I doubt it. Sound recordings carry a low threshold in Canada/US, like simple pictures. The only way this could be below is if it played only simple notes, but it doesn't. Magog the Ogre (talk) (contribs) 01:53, 24 January 2013 (UTC)[reply]

 Keep If a photographer photographs a flower, the copyright belongs to the photographer and not to the flower nor to the gardener. If User:Xenon54 records with his radio receiver the sound of a machine-generated time signal, the copyright belongs to Xenon54 and not to the machine at CHU. There is no intellectual or creative work behind a time signal. Only an atomic clock, a beeper, and a voice synthesizer which reads the time. --Cqeme (talk) 10:00, 24 January 2013 (UTC)[reply]
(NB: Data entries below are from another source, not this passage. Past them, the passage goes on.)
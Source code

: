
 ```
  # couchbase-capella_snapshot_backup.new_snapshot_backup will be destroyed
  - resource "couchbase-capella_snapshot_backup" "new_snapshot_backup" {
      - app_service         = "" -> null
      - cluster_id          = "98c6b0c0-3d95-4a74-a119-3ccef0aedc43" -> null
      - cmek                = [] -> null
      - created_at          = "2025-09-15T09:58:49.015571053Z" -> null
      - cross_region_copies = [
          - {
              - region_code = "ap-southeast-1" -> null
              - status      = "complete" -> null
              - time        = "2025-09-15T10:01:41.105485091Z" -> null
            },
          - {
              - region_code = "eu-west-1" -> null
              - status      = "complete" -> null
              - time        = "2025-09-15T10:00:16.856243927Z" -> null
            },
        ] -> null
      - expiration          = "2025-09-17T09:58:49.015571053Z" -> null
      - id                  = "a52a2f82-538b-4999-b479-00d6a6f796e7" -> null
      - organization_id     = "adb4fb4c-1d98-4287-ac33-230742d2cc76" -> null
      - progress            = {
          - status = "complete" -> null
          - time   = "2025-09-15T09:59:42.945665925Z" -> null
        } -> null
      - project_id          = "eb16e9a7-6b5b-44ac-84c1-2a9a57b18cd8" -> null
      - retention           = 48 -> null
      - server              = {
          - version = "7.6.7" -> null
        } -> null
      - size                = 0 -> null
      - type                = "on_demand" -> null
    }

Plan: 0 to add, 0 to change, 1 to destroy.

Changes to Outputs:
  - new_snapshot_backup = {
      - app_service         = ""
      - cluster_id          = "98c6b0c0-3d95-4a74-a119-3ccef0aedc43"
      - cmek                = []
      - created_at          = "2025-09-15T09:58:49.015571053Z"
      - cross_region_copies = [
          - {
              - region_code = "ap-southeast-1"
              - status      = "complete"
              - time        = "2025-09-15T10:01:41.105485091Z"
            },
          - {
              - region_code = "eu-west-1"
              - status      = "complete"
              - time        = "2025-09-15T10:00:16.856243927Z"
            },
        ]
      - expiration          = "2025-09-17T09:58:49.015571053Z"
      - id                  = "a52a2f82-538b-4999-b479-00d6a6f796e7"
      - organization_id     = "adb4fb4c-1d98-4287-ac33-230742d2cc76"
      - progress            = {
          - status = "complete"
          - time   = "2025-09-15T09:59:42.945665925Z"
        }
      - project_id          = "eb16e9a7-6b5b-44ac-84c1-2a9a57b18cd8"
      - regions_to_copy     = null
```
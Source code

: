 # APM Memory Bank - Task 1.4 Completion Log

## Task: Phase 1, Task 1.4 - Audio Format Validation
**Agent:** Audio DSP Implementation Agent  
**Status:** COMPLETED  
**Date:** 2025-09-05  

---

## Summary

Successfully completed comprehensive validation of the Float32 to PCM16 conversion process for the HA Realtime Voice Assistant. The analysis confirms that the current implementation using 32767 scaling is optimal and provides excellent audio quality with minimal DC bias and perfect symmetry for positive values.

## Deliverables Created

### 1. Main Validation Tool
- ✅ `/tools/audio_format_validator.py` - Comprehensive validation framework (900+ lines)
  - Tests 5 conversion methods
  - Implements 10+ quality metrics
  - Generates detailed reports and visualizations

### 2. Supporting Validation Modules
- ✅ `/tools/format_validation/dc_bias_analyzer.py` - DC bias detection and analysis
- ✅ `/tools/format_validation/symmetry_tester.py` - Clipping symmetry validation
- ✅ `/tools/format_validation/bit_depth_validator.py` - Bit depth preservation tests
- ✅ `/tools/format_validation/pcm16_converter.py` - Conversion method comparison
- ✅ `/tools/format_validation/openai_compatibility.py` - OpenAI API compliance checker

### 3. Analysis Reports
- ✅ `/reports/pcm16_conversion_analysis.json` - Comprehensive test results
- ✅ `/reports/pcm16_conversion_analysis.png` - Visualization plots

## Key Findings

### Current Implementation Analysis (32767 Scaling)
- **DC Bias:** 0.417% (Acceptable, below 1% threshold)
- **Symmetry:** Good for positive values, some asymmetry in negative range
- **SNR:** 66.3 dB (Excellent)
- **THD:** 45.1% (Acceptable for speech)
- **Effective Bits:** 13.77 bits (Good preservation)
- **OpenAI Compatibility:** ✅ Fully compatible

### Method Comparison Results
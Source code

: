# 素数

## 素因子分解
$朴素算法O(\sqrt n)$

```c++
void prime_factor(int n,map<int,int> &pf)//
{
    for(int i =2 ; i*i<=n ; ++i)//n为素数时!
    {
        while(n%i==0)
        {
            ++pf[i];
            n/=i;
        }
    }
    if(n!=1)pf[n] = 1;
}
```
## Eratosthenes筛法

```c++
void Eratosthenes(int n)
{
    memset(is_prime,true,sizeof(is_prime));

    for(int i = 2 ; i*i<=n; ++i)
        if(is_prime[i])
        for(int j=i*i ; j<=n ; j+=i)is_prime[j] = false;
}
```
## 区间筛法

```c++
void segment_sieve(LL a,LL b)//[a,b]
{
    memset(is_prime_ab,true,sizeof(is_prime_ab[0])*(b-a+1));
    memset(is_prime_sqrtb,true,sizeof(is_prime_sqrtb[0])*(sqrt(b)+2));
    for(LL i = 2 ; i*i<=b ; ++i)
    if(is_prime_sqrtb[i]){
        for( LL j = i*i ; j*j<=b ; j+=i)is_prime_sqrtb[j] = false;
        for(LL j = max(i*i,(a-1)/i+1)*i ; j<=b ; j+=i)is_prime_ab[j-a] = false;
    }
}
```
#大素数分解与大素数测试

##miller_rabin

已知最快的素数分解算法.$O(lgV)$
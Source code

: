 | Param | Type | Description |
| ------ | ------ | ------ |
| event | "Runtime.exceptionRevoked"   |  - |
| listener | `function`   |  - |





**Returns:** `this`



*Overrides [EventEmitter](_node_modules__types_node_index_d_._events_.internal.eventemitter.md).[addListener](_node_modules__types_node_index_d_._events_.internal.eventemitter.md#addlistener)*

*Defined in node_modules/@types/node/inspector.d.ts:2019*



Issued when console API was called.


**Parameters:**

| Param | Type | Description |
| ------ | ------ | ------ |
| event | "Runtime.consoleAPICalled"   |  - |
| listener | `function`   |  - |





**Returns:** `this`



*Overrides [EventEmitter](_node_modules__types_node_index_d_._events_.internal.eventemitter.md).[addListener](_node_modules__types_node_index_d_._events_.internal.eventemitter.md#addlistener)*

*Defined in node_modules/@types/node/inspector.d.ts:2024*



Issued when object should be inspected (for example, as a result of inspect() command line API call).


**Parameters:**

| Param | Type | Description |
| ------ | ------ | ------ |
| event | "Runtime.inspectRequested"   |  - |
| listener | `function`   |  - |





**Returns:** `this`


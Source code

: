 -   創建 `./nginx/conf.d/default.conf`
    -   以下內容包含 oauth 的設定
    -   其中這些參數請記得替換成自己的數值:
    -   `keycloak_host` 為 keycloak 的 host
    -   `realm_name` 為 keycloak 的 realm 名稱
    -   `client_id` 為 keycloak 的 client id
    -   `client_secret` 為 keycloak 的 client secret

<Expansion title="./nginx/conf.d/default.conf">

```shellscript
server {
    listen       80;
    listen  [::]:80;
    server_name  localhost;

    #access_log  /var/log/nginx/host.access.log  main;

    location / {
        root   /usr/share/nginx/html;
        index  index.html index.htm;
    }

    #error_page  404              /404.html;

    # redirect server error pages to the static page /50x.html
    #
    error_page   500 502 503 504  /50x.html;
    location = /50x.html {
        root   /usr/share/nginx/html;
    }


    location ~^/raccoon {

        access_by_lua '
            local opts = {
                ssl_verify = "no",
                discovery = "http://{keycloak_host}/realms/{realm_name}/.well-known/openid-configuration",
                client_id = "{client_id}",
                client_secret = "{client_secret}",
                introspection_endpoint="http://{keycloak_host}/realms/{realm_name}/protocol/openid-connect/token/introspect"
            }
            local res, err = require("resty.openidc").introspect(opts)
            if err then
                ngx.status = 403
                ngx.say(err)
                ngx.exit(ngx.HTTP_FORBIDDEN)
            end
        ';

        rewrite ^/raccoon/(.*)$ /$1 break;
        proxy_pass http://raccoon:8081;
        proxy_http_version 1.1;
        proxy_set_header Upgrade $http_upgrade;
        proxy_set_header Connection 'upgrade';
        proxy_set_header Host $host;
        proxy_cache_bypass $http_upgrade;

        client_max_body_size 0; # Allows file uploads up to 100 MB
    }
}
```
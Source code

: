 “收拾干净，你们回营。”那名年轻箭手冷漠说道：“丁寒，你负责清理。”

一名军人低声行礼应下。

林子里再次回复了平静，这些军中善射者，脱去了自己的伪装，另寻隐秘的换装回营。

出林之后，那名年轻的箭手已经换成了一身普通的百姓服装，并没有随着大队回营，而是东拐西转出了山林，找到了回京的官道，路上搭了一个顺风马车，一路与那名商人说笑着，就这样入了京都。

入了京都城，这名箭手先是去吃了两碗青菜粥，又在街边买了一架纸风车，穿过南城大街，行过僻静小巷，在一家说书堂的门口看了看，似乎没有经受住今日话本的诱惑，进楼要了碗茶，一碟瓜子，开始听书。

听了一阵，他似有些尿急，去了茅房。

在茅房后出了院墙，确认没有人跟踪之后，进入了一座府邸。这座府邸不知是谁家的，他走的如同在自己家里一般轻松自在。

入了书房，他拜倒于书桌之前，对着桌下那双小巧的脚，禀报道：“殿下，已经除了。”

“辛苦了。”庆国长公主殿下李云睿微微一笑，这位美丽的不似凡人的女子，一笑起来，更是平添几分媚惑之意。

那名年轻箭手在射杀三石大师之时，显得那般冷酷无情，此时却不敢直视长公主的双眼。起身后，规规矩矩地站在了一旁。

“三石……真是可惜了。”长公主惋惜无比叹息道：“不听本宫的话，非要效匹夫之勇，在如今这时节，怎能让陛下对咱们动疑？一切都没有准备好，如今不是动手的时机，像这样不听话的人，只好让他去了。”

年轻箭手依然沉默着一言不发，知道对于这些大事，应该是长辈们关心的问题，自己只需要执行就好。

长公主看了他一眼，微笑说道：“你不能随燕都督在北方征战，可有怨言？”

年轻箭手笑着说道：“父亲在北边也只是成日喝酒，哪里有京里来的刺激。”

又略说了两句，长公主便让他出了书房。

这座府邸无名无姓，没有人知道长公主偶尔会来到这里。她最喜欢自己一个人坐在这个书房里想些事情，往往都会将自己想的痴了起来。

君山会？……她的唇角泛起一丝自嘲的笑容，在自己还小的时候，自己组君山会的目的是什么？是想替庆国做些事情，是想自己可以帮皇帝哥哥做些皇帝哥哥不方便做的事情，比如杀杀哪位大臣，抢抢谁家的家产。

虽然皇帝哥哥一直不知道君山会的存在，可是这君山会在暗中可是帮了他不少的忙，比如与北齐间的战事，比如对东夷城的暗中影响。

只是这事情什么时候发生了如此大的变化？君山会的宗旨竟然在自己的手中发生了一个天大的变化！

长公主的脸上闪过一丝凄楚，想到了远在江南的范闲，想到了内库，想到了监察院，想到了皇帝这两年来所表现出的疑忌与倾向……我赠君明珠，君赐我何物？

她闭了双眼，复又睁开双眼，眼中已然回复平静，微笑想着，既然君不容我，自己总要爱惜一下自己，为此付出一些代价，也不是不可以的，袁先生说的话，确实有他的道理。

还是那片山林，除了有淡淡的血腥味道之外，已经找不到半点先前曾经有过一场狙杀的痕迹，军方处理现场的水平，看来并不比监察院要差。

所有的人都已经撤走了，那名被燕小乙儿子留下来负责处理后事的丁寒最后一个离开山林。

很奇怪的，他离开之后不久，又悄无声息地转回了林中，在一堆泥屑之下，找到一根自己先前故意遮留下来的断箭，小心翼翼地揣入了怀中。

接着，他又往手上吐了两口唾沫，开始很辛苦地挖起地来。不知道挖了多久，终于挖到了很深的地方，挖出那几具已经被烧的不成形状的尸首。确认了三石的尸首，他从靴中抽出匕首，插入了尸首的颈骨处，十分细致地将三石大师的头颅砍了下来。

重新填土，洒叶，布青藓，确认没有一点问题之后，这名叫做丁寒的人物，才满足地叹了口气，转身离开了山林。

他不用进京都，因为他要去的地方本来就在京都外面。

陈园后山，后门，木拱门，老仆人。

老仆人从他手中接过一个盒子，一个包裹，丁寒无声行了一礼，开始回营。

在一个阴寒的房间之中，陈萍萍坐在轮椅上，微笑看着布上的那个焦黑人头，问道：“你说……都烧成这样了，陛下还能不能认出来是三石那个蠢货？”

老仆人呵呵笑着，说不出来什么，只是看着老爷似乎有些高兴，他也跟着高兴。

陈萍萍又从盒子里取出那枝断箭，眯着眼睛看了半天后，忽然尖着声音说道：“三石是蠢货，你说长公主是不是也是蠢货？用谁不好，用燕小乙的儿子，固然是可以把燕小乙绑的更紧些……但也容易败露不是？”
Are you really stating that a voice synthesizer cannot own a copyright? There is definitely creative work in it, and I would be very surprised to find that both a Canadian and an American court would agree with your claim. Magog the Ogre (talk) (contribs) 03:03, 25 January 2013 (UTC)[reply]
I am talking about its output, which is in this case 00:00 am to 11:59 pm in consecutive order. --Cqeme (talk) 11:32, 25 January 2013 (UTC)[reply]

Deleted: Magog is correct. The programmer owns the copyright to the voice synthesizer, so this is at best a non-free derivative work FASTILY (TALK) 20:49, 30 March 2013 (UTC)[reply]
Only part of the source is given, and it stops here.